Monument Maker, page 19
Gambling is rife in these last days. Pointless congress even more so. The starved and the dissolute lie entangled in each other in the street. The buildings themselves clamber on top of one another in final copulation, making the city almost unnavigable. Is this the bearing fruit that Fonte talked of? There are escapes; whole families wade through the waters at night, their children held high above their heads. No one knows what becomes of them when they disappear from sight.
Biraggo Fonte is in daily congress with the Yezidis. He has come around, he says. But they too have moderated their plans. We look for reasons, he says. And we are given them. He speaks cryptically, which has become the style. I wonder if perhaps he has exchanged humiliations with the Yezidis. I wonder if perhaps they have all taken the name Khartoum.
19/12/1884
There is much death and suffering in Khartoum. There is nothing to eat and hope lies thin on the ground, crushed beneath the bodies piled up in mounds.
25/12/1884
Christmas in Khartoum is a wondrous thing. At first we thought it a snow that came down across the city; feathery, soft, a miracle from God. Gordon of Khartoum stood in his gown on the roof of his palace and opened his arms to the skies. But it was no snow. Instead a rain of ashes enveloped the city, a macabre display engineered by the Mahdi himself as a mockery of the Nativity. I pictured the remains of families, children, loyal animals, picked up on the wind only to rain down on our heads. These are the Mahdi’s victims, Gordon of Khartoum said, whom God himself has turned to tears.
For dinner, a spit-roasted turkey cock was shared between Gordon of Khartoum, Orphali and myself. I dared not ask if it was the same turkey cock that had been his own humiliation, but I can say that it tasted so. Biraggo Fonte and the “brave Yezidi warriors” refused Gordon of Khartoum’s invite. They were fools. Gordon of Khartoum read us passages from The Book. He talked of Jesus’s lighting out and of his journey alone across the desert. He talked of his temptation on the rock, where he was seen to wrestle with an invisible power. He recalled him in his crib, surrounded by the animals. He talked of the rivers that flow from Eden and he told us that Eden is nowhere to be found, that Eden, in the end, will find us, no matter where we are. That night I stayed at the palace and slept in the arms of a great bliss.
1/1/1885
The New Year brings a diet of rats. The mice are too small to concern ourselves with. Gordon of Khartoum feeds his men on the pith of the trees. He paces the city in an attempt to raise men up. Sentries lie exhausted in the sand. Gordon of Khartoum drags them to the water and awakens them. As in the frozen wastes, there are no doctors in Khartoum any more and the people display their open wounds like stigmata. They sleep standing up on crutches. The streets are awash with excrement, which flows as a final tributary into the Nile. Indeed, the street that leads to the palace has come to be known as the Brown Nile. There is much disease and contagion. Contagion, says Biraggo Fonte, was the plan all along. He claims the Yezidis themselves are infected. With what? I enquired of him. With the future, he said. What of Eden? I asked him. Your man Gordon was correct, he said. You too, he said, must play your part. What have I been doing all along? I burst. Here in Khartoum I have been a faithful player in the show. Now you will require unfaith, player, Fonte spat. All our theology comes to this. Fonte tells me of the fall of Omdurman across the water. He tells me that the Mahdi has the power to melt iron and lead and steel in the furnace of his men’s stomachs. The fort itself was dissolved in the retching of his devils.

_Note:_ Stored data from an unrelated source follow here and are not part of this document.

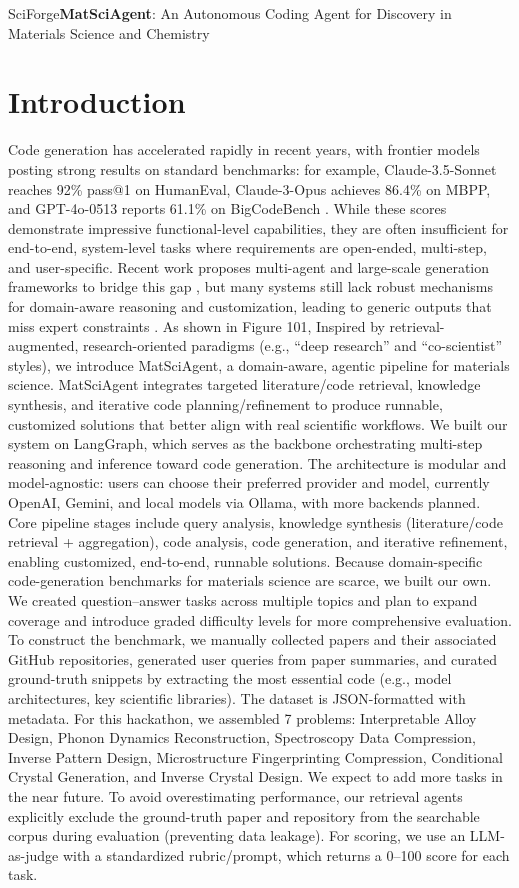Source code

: \begin{teamsubmission}{SciForge}{\textbf{MatSciAgent}: An Autonomous Coding Agent for Discovery in Materials Science and Chemistry}
\section*{Introduction}
Code generation has accelerated rapidly in recent years, with frontier models posting strong results on standard benchmarks: for example, Claude-3.5-Sonnet reaches 92\% pass@1 on HumanEval, Claude-3-Opus achieves 86.4\% on MBPP, and GPT-4o-0513 reports 61.1\% on BigCodeBench \cite{jiang2024survey}. While these scores demonstrate impressive functional-level capabilities, they are often insufficient for end-to-end, system-level tasks where requirements are open-ended, multi-step, and user-specific. Recent work proposes multi-agent and large-scale generation frameworks to bridge this gap \cite{ishibashi2024self}, but many systems still lack robust mechanisms for domain-aware reasoning and customization, leading to generic outputs that miss expert constraints \cite{huang2025deep}. As shown in Figure 101, Inspired by retrieval-augmented, research-oriented paradigms (e.g., “deep research” and “co-scientist” styles), we introduce MatSciAgent, a domain-aware, agentic pipeline for materials science. MatSciAgent integrates targeted literature/code retrieval, knowledge synthesis, and iterative code planning/refinement to produce runnable, customized solutions that better align with real scientific workflows. We built our system on LangGraph, which serves as the backbone orchestrating multi-step reasoning and inference toward code generation. The architecture is modular and model-agnostic: users can choose their preferred provider and model, currently OpenAI, Gemini, and local models via Ollama, with more backends planned. Core pipeline stages include query analysis, knowledge synthesis (literature/code retrieval + aggregation), code analysis, code generation, and iterative refinement, enabling customized, end-to-end, runnable solutions. Because domain-specific code-generation benchmarks for materials science are scarce, we built our own. We created question–answer tasks across multiple topics and plan to expand coverage and introduce graded difficulty levels for more comprehensive evaluation. To construct the benchmark, we manually collected papers and their associated GitHub repositories, generated user queries from paper summaries, and curated ground-truth snippets by extracting the most essential code (e.g., model architectures, key scientific libraries). The dataset is JSON-formatted with metadata. For this hackathon, we assembled 7 problems: Interpretable Alloy Design, Phonon Dynamics Reconstruction, Spectroscopy Data Compression, Inverse Pattern Design, Microstructure Fingerprinting Compression, Conditional Crystal Generation, and Inverse Crystal Design. We expect to add more tasks in the near future. To avoid overestimating performance, our retrieval agents explicitly exclude the ground-truth paper and repository from the searchable corpus during evaluation (preventing data leakage). For scoring, we use an LLM-as-judge with a standardized rubric/prompt, which returns a 0–100 score for each task. 



\end{teamsubmission}
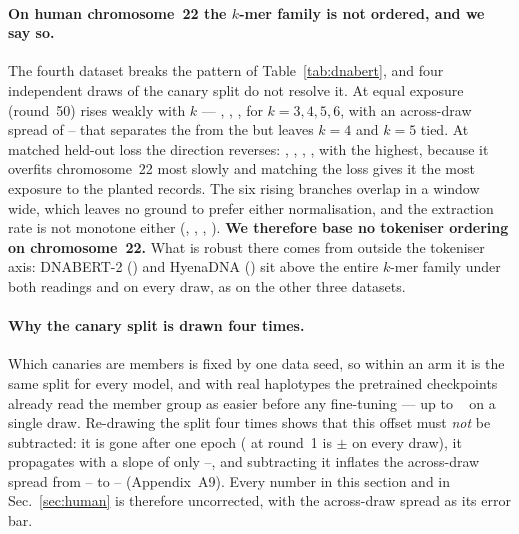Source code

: \paragraph{On human chromosome~22 the $k$-mer family is not ordered, and we say so.}
The fourth dataset breaks the pattern of Table~\ref{tab:dnabert}, and four independent draws of the
canary split do not resolve it. At equal exposure (round~50) \excess{} rises weakly with $k$ ---
, , ,  for $k=3,4,5,6$, with an across-draw spread of
-- that separates the  from the  but leaves $k=4$ and $k=5$
tied. At matched held-out loss the direction reverses: , , ,
, with the  highest, because it overfits chromosome~22 most slowly and matching
the loss gives it the most exposure to the planted records. The six rising branches overlap in a
window ~\bits{} wide, which leaves no ground to prefer either normalisation, and the
extraction rate is not monotone either (, , , ). \textbf{We
therefore base no tokeniser ordering on chromosome~22.} What is robust there comes from outside the
tokeniser axis: DNABERT-2 () and HyenaDNA () sit above the entire $k$-mer family
under both readings and on every draw, as on the other three datasets.

\paragraph{Why the canary split is drawn four times.}
Which canaries are members is fixed by one data seed, so within an arm it is the same split for
every model, and with real haplotypes the pretrained checkpoints already read the member group as
easier before any fine-tuning --- up to ~\bits{} on a single draw. Re-drawing the split
four times shows that this offset must \emph{not} be subtracted: it is gone after one epoch
(\excess{} at round~1 is $\pm$ on every draw), it propagates with a slope of
only --, and subtracting it inflates the across-draw spread from
-- to -- (Appendix~A9). Every number in this section and in
Sec.~\ref{sec:human} is therefore uncorrected, with the across-draw spread as its error bar.

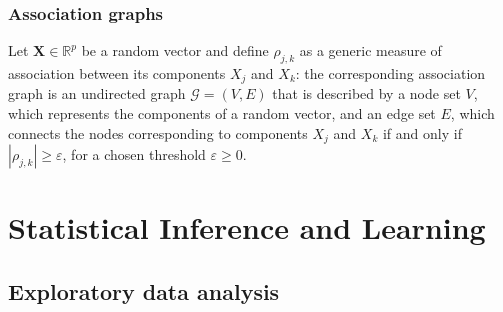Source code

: \documentclass{report}
\begin{document}
\section{Association graphs}
Let $\displaystyle \mathbf{X} \in \mathbb{R}^p$ be a random vector and define $\displaystyle \rho_{j, k}$ as a generic measure of association between its components $\displaystyle X_j$ and $\displaystyle X_k$: the corresponding association graph is an undirected graph $\displaystyle \mathcal{G} = (V, E)$ that is described by a node set $\displaystyle V$, which represents the components of a random vector, and an edge set $\displaystyle E$, which connects the nodes corresponding to components $\displaystyle X_j$ and $\displaystyle X_k$ if and only if $\displaystyle |\rho_{j, k}| \ge \varepsilon$, for a chosen threshold $\displaystyle \varepsilon \ge 0$.

\part{Statistical Inference and Learning}

\chapter{Exploratory data analysis}
\end{document}

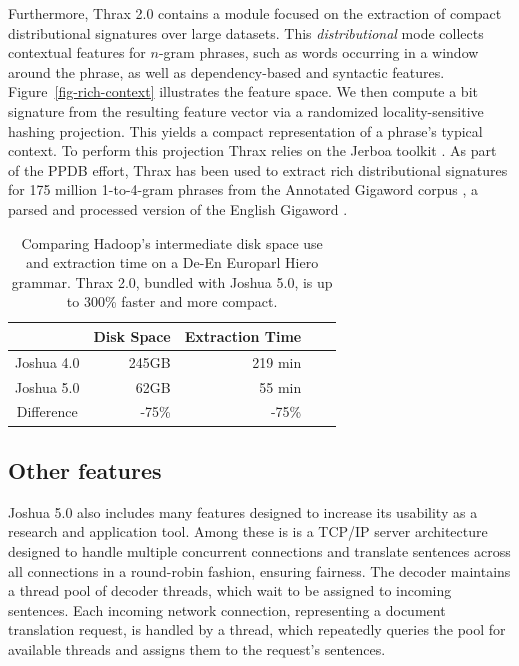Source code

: \documentclass[11pt]{article}
\begin{document}
Furthermore, Thrax 2.0 contains a module focused on the extraction of
compact distributional signatures over large datasets. This
\emph{distributional} mode collects contextual features for $n$-gram
phrases, such as words occurring in a window around the phrase, as
well as dependency-based and syntactic
features. Figure~\ref{fig-rich-context} illustrates the feature
space. We then compute a bit signature from the resulting feature
vector via a randomized locality-sensitive hashing projection.  This
yields a compact representation of a phrase's typical context. To
perform this projection Thrax relies on the Jerboa toolkit
\cite{Jerboa}. As part of the PPDB effort, Thrax has been used to
extract rich distributional signatures for 175 million 1-to-4-gram
phrases from the Annotated Gigaword corpus \cite{annotated-gigaword},
a parsed and processed version of the English Gigaword
\cite{Gigaword}.

\begin{table}[t]
  \begin{center}
    \begin{tabular}{|c|r|r|r|r|}
      \hline
    & Disk Space & Extraction Time \\
      \hline
      \hline
      Joshua 4.0 & 245GB & 219 min \\
      \hline
      Joshua 5.0 & 62GB  & 55 min\\
      \hline
      \hline
      Difference & -75\% & -75\% \\
      \hline
    \end{tabular}
  \end{center}
  \caption{Comparing Hadoop's intermediate disk space use and extraction time on a
    De-En Europarl Hiero grammar. Thrax 2.0, bundled with Joshua 5.0,
    is up to 300\% faster and more compact.}
  \label{tab-thrax-speed}
\end{table}

\subsection{Other features}

Joshua 5.0 also includes many features designed to increase its
usability as a research and application tool. Among these is is a
TCP/IP server architecture designed to handle multiple concurrent
connections and translate sentences across all connections in a
round-robin fashion, ensuring fairness.  The decoder maintains a
thread pool of decoder threads, which wait to be assigned to incoming
sentences. Each incoming network connection, representing a document
translation request, is handled by a thread, which repeatedly queries
the pool for available threads and assigns them to the request's
sentences.
\end{document}
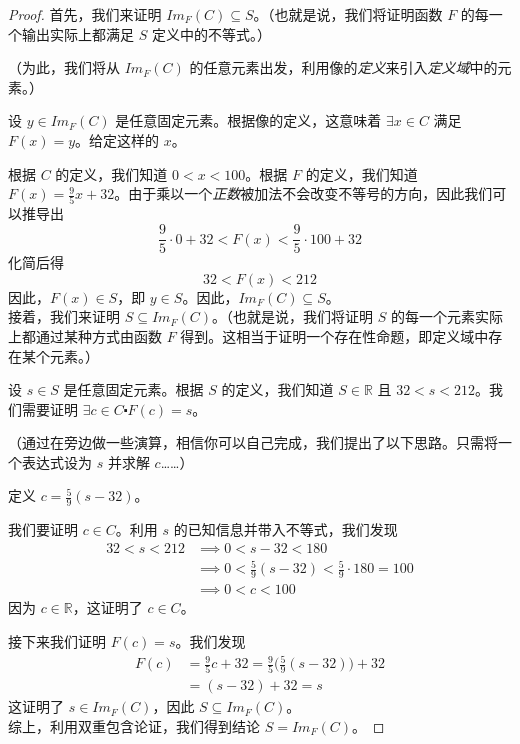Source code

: \begin{example}
    \begin{proof}
        首先，我们来证明 $Im_F (C) \subseteq S$。（也就是说，我们将证明函数 $F$ 的每一个输出实际上都满足 $S$ 定义中的不等式。）

        （为此，我们将从 $Im_F (C)$ 的任意元素出发，利用像的\emph{定义}来引入\emph{定义域}中的元素。）

        设 $y \in Im_F (C)$ 是任意固定元素。根据像的定义，这意味着 $\exists x \in C$ 满足 $F(x) = y$。给定这样的 $x$。

        根据 $C$ 的定义，我们知道 $ 0 < x < 100$。根据 $F$ 的定义，我们知道 $F(x) = \frac{9}{5}x + 32$。由于乘以一个\emph{正数}被加法不会改变不等号的方向，因此我们可以推导出
        \[ \frac{9}{5} \cdot 0 + 32 < F(x) <  \frac{9}{5} \cdot 100 + 32\]
        化简后得
        \[32 < F(x) < 212\]
        因此，$F(x) \in S$，即 $y \in S$。因此，$Im_F (C) \subseteq S$。\\
        
        接着，我们来证明 $S \subseteq Im_F (C)$。（也就是说，我们将证明 $S$ 的每一个元素实际上都通过某种方式由函数 $F$ 得到。这相当于证明一个存在性命题，即定义域中存在某个元素。）

        设 $s \in S$ 是任意固定元素。根据 $S$ 的定义，我们知道 $S \in \mathbb{R}$ 且 $32 < s < 212$。我们需要证明 $\exists c \in C \centerdot F(c) = s$。

        （通过在旁边做一些演算，相信你可以自己完成，我们提出了以下思路。只需将一个表达式设为 $s$ 并求解 $c$……）

        定义 $c = \frac{5}{9}(s-32)$。

        我们要证明 $c \in C$。利用 $s$ 的已知信息并带入不等式，我们发现
        \begin{align*}
            32 < s < 212 &\implies 0 < s - 32 < 180 \\
            &\implies 0 < \frac{5}{9}(s - 32) < \frac{5}{9} \cdot 180 = 100 \\
            &\implies 0 < c < 100
        \end{align*}
        因为 $c \in \mathbb{R}$，这证明了 $c \in C$。

        接下来我们证明 $F(c) = s$。我们发现
        \begin{align*}
            F(c) &= \frac{9}{5}c + 32 = \frac{9}{5}\Big(\frac{5}{9}(s-32)\Big)+32\\
            &= (s - 32) + 32 = s
        \end{align*}
        这证明了 $s \in Im_F (C)$，因此 $S \subseteq Im_F (C)$。\\

        综上，利用双重包含论证，我们得到结论 $S = Im_F (C)$。
    \end{proof}
\end{example}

Do you remember what you told me of prophecy? Fonte asked me. The words were not mine, I admitted, and I wrestle with their truth. You told me prophecy was a way to make of the future the past, Fonte said. In other words, prophecy is an escape from history. It is a tunnel beneath the ground, a hole in the wire, a secret trapdoor. But you read my palm, I said, yours too. Khartoum is written in our flesh.
What if we could combine the two? Fonte said, and his eyes glinted with a truth that was both far away and just beneath the surface. Look, he said, and he held his right hand up to my face. It was caked in blood and covered in cuts and sores. At its centre there was a weeping wound. Tunnels, he said, holes, he said, trapdoors.
Have you received your humiliation at the hands of the Yezidis? I asked him. We exchanged humiliations, Fonte said, now all our beliefs are brought to nought. But in the clearing we shall found the new garden. The cornerstone is lost, I said to him, stolen by the Mahdi himself. It is he that shall raise a garden. Not so, Fonte said, and his thin smile too appeared as an exit. The Yezidis have the cube. It was they who liberated it from the Abbas. Then they are responsible for Khartoum’s downfall! I burst. Look around you at this abattoir, this horror. Through their subterfuge they have brought incalculable sufferings down upon our heads. Fonte shrugged. In the clearing we shall found the new garden, he said. We are not against Gordon of Khartoum. He chose the spot. We have come to see that the tree survives. You intend a monument? I asked him. He will never be forgotten, Fonte said, merely dismembered and cast across time.
13/1/1885
You come to the end and yet you see, still, that there is no bottom to it, Gordon of Khartoum confessed. We were alone in the book tower. There is no solid ground, he said, and he looked out over the garden and the exotic birds that flitted beneath the nets.
I want to ask you a favour, Gordon of Khartoum said, and he rose and took down a final book from the shelves. I am not a musical man, Gordon of Khartoum said to me while putting on his spectacles. But I have discovered this book of notation. And the words move me. Do you understand music? I lied and said that I did. In that case, Gordon of Khartoum asked me, could you sing this to me?
I was taken aback. I thought to confess my ignorance and be done with it but instead I opened the book. I had no idea of the author or how the music should go. But I could read the words. I cleared my throat and began to sing in a high, contorted voice that was not my own.
This whole world is a hospital, I sang, where humanity in endless throng, and babies also, in their cradles, have been laid low with sickness. For one quakes in his breast with the burning fever of evil lust, another lies ill, in the stench of his own vanity, a third acquires the thirst for money and is thrust before his time into the grave. The primal fall has stained everyone and infected them with the leprosy of sin. Ah! This poison rages also through my own limbs. Where shall I, wretch, find a healer? Who will stand with me in my suffering? Who is my doctor, who will help me again?
Here I paused, in fear that I had done the song a disservice. But Gordon of Khartoum bade me continue.
All my days I will praise your strong hand, with which my plague and laments you have so tenderly brushed aside, I sang, and though it was not melodious to my ears, Gordon of Khartoum seemed contented. Not only in my mortal days, I sang, shall your fame be spread abroad. I will also make it manifest hereafter and praise you eternally there.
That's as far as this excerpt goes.